## PROBLEM DESCRIPTION
Only the lines from the one containing "6. Add [this" through the end of the data belong in the answer; reproduce them exactly.

(Stored items)
+ + + + + + +
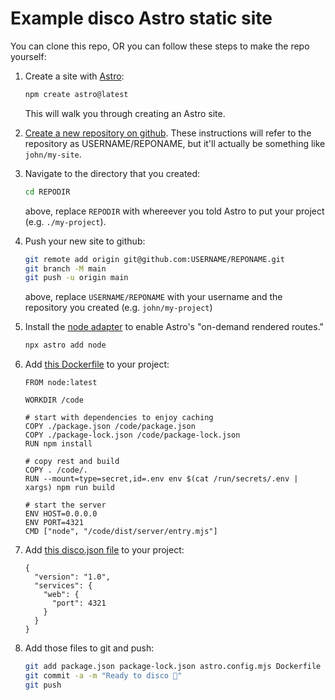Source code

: # Example disco Astro static site

You can clone this repo, OR you can follow these steps to make the repo
yourself:

1. Create a site with [Astro](https://astro.build/):

   ```sh
   npm create astro@latest
   ```

   This will walk you through creating an Astro site.

2. [Create a new repository on github](https://github.com/new). These
   instructions will refer to the repository as USERNAME/REPONAME, but it'll
   actually be something like `john/my-site`.

3. Navigate to the directory that you created:

   ```sh
   cd REPODIR
   ```

   above, replace `REPODIR` with whereever you told Astro to put your project
   (e.g. `./my-project`).

4. Push your new site to github:

   ```sh
   git remote add origin git@github.com:USERNAME/REPONAME.git
   git branch -M main
   git push -u origin main
   ```

   above, replace `USERNAME/REPONAME` with your username and the repository
   you created (e.g. `john/my-project`)

5. Install the [node adapter](https://docs.astro.build/en/guides/integrations-guide/node/)
   to enable Astro's "on-demand rendered routes."

   ```sh
   npx astro add node
   ```

6. Add [this Dockerfile](Dockerfile) to your project:

   ```
   FROM node:latest

   WORKDIR /code

   # start with dependencies to enjoy caching
   COPY ./package.json /code/package.json
   COPY ./package-lock.json /code/package-lock.json
   RUN npm install

   # copy rest and build
   COPY . /code/.
   RUN --mount=type=secret,id=.env env $(cat /run/secrets/.env | xargs) npm run build

   # start the server
   ENV HOST=0.0.0.0
   ENV PORT=4321
   CMD ["node", "/code/dist/server/entry.mjs"]
   ```

7. Add [this disco.json file](disco.json) to your project:

   ```
   {
     "version": "1.0",
     "services": {
       "web": {
         "port": 4321
       }
     }
   }
   ```

8. Add those files to git and push:

   ```sh
   git add package.json package-lock.json astro.config.mjs Dockerfile disco.json
   git commit -a -m "Ready to disco 🪩"
   git push
   ```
+ + + + + + +
## TASK RESULT
6. Add [this Dockerfile](Dockerfile) to your project:

   ```
   FROM node:latest

   WORKDIR /code

   # start with dependencies to enjoy caching
   COPY ./package.json /code/package.json
   COPY ./package-lock.json /code/package-lock.json
   RUN npm install

   # copy rest and build
   COPY . /code/.
   RUN --mount=type=secret,id=.env env $(cat /run/secrets/.env | xargs) npm run build

   # start the server
   ENV HOST=0.0.0.0
   ENV PORT=4321
   CMD ["node", "/code/dist/server/entry.mjs"]
   ```

7. Add [this disco.json file](disco.json) to your project:

   ```
   {
     "version": "1.0",
     "services": {
       "web": {
         "port": 4321
       }
     }
   }
   ```

8. Add those files to git and push:

   ```sh
   git add package.json package-lock.json astro.config.mjs Dockerfile disco.json
   git commit -a -m "Ready to disco 🪩"
   git push
   ```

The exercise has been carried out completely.